→ **ABOUT THIS TASK**
Figure out how many lines in these records contain "Debug". Only the number belongs in the reply.

→ **ENTRIES SUPPLIED**
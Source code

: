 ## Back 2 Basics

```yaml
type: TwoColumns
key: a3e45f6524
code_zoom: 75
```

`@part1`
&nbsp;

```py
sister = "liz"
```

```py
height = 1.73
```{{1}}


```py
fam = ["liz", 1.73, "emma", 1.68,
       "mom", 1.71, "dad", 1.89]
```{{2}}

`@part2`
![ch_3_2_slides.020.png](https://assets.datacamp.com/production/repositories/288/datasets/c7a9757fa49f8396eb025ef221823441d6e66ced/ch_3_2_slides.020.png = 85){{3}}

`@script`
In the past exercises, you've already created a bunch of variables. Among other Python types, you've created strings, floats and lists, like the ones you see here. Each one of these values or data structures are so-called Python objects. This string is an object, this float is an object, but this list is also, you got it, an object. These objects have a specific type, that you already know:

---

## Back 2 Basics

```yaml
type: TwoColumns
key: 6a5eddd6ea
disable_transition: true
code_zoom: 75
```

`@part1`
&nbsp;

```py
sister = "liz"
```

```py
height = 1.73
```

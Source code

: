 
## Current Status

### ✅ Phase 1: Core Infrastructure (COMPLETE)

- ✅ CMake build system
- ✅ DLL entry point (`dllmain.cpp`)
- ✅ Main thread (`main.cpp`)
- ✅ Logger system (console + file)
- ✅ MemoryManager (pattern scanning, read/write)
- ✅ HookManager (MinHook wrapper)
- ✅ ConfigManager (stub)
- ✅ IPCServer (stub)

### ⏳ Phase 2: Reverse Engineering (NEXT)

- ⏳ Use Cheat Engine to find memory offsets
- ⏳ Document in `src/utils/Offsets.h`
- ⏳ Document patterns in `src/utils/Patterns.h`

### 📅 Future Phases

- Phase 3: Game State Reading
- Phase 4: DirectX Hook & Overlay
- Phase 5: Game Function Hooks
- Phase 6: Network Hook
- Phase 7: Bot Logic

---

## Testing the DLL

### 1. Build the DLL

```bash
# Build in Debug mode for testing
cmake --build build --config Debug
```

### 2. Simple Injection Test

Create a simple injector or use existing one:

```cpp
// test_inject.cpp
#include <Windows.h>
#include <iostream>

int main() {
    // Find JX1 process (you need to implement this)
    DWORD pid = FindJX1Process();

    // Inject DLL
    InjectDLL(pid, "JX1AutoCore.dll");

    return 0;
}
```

→ **ANSWER SECTION**
2